WORK REQUEST. Among the lines below, copy each one in which "github" appears.

TASK DATA.
━━━━━━━━━━━━━━━━━━━━━━━━━━━━━━

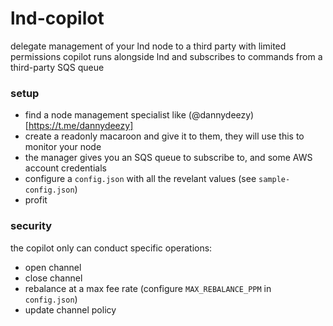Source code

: # lnd-copilot
delegate management of your lnd node to a third party with limited permissions
copilot runs alongside lnd and subscribes to commands from a third-party SQS queue

### setup
- find a node management specialist like (@dannydeezy)[https://t.me/dannydeezy]
- create a readonly macaroon and give it to them, they will use this to monitor your node
- the manager gives you an SQS queue to subscribe to, and some AWS account credentials
- configure a `config.json` with all the revelant values (see `sample-config.json`)
- profit

### security
the copilot only can conduct specific operations:
- open channel
- close channel
- rebalance at a max fee rate (configure `MAX_REBALANCE_PPM` in `config.json`)
- update channel policy
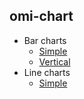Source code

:﻿## omi-chart

- Bar charts
  - [Simple](https://tencent.github.io/omi/packages/omi-chart/repl/index.html)
  - [Vertical](#https://tencent.github.io/omi/packages/omi-chart/repl/bar-vertical.html)
- Line charts
  - [Simple](#install)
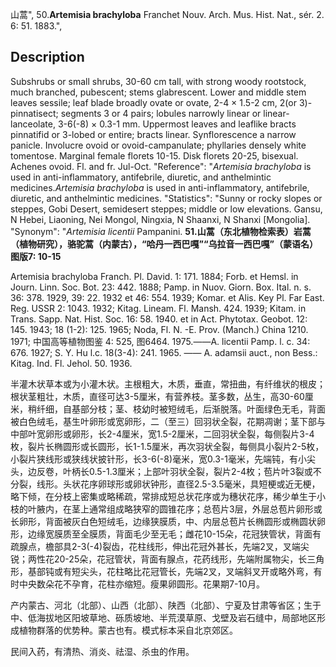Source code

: 山蒿",
50.**Artemisia brachyloba** Franchet Nouv. Arch. Mus. Hist. Nat., sér. 2. 6: 51. 1883.",

## Description
Subshrubs or small shrubs, 30-60 cm tall, with strong woody rootstock, much branched, pubescent; stems glabrescent. Lower and middle stem leaves sessile; leaf blade broadly ovate or ovate, 2-4 × 1.5-2 cm, 2(or 3)-pinnatisect; segments 3 or 4 pairs; lobules narrowly linear or linear-lanceolate, 3-6(-8) × 0.3-1 mm. Uppermost leaves and leaflike bracts pinnatifid or 3-lobed or entire; bracts linear. Synflorescence a narrow panicle. Involucre ovoid or ovoid-campanulate; phyllaries densely white tomentose. Marginal female florets 10-15. Disk florets 20-25, bisexual. Achenes ovoid. Fl. and fr. Jul-Oct.
  "Reference": "*Artemisia brachyloba* is used in anti-inflammatory, antifebrile, diuretic, and anthelmintic medicines.*Artemisia brachyloba* is used in anti-inflammatory, antifebrile, diuretic, and anthelmintic medicines.
  "Statistics": "Sunny or rocky slopes or steppes, Gobi Desert, semidesert steppes; middle or low elevations. Gansu, N Hebei, Liaoning, Nei Mongol, Ningxia, N Shaanxi, N Shanxi [Mongolia].
  "Synonym": "*Artemisia licentii* Pampanini.
**51.山蒿（东北植物检索表）岩蒿（植物研究），骆驼蒿（内蒙古），“哈丹一西巴嘎”“乌拉音一西巴嘎”（蒙语名）图版7: 10-15**

Artemisia brachyloba Franch. Pl. David. 1: 171. 1884; Forb. et Hemsl. in Journ. Linn. Soc. Bot. 23: 442. 1888; Pamp. in Nuov. Giorn. Box. Ital. n. s. 36: 378. 1929, 39: 22. 1932 et 46: 554. 1939; Komar. et Alis. Key Pl. Far East. Reg. USSR 2: 1043. 1932; Kitag. Lineam. Fl. Mansh. 424. 1939; Kitam. in Trans. Sapp. Nat. Hist. Soc. 16: 58. 1940. et in Act. Phytotax. Geobot. 12: 145. 1943; 18 (1-2): 125. 1965; Noda, Fl. N. -E. Prov. (Manch.) China 1210. 1971; 中国高等植物图鉴 4: 525, 图6464. 1975.——A. licentii Pamp. l. c. 34: 676. 1927; S. Y. Hu l.c. 18(3-4): 241. 1965. —— A. adamsii auct., non Bess.: Kitag. Ind. Fl. Jehol. 50. 1936.

半灌木状草本或为小灌木状。主根粗大，木质，垂直，常扭曲，有纤维状的根皮；根状茎粗壮，木质，直径可达3-5厘米，有营养枝。茎多数，丛生，高30-60厘米，稍纤细，自基部分枝；茎、枝幼时被短绒毛，后渐脱落。叶面绿色无毛，背面被白色绒毛，基生叶卵形或宽卵形，二（至三）回羽状全裂，花期凋谢；茎下部与中部叶宽卵形或卵形，长2-4厘米，宽1.5-2厘米，二回羽状全裂，每侧裂片3-4枚，裂片长椭圆形或长圆形，长1-1.5厘米，再次羽状全裂，每侧具小裂片2-5枚，小裂片狭线形或狭线状披针形，长3-6(-8)毫米，宽0.3-1毫米，先端钝，有小尖头，边反卷，叶柄长0.5-1.3厘米；上部叶羽状全裂，裂片2-4枚；苞片叶3裂或不分裂，线形。头状花序卵球形或卵状钟形，直径2.5-3.5毫米，具短梗或近无梗，略下倾，在分枝上密集或略稀疏，常排成短总状花序或为穗状花序，稀少单生于小枝的叶腋内，在茎上通常组成略狭窄的圆锥花序；总苞片3层，外层总苞片卵形或长卵形，背面被灰白色短绒毛，边缘狭膜质，中、内层总苞片长椭圆形或椭圆状卵形，边缘宽膜质至全膜质，背面毛少至无毛；雌花10-15朵，花冠狭管状，背面有疏腺点，檐部具2-3(-4)裂齿，花柱线形，伸出花冠外甚长，先端2叉，叉端尖锐；两性花20-25朵，花冠管状，背面有腺点，花药线形，先端附属物尖，长三角形，基部钝或有短尖头，花柱略比花冠管长，先端2叉，叉端斜叉开或略外弯，有时中央数朵花不孕育，花柱亦缩短。瘦果卵圆形。花果期7-10月。

产内蒙古、河北（北部）、山西（北部）、陕西（北部）、宁夏及甘肃等省区；生于中、低海拔地区阳坡草地、砾质坡地、半荒漠草原、戈壁及岩石缝中，局部地区形成植物群落的优势种。蒙古也有。模式标本采自北京郊区。

民间入药，有清热、消炎、祛湿、杀虫的作用。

━━━━━━━━━━━━━━━━━━━━━━━━━━━━━━

PROBLEM SOLUTION.
  - [Simple](https://tencent.github.io/omi/packages/omi-chart/repl/index.html)
  - [Vertical](#https://tencent.github.io/omi/packages/omi-chart/repl/bar-vertical.html)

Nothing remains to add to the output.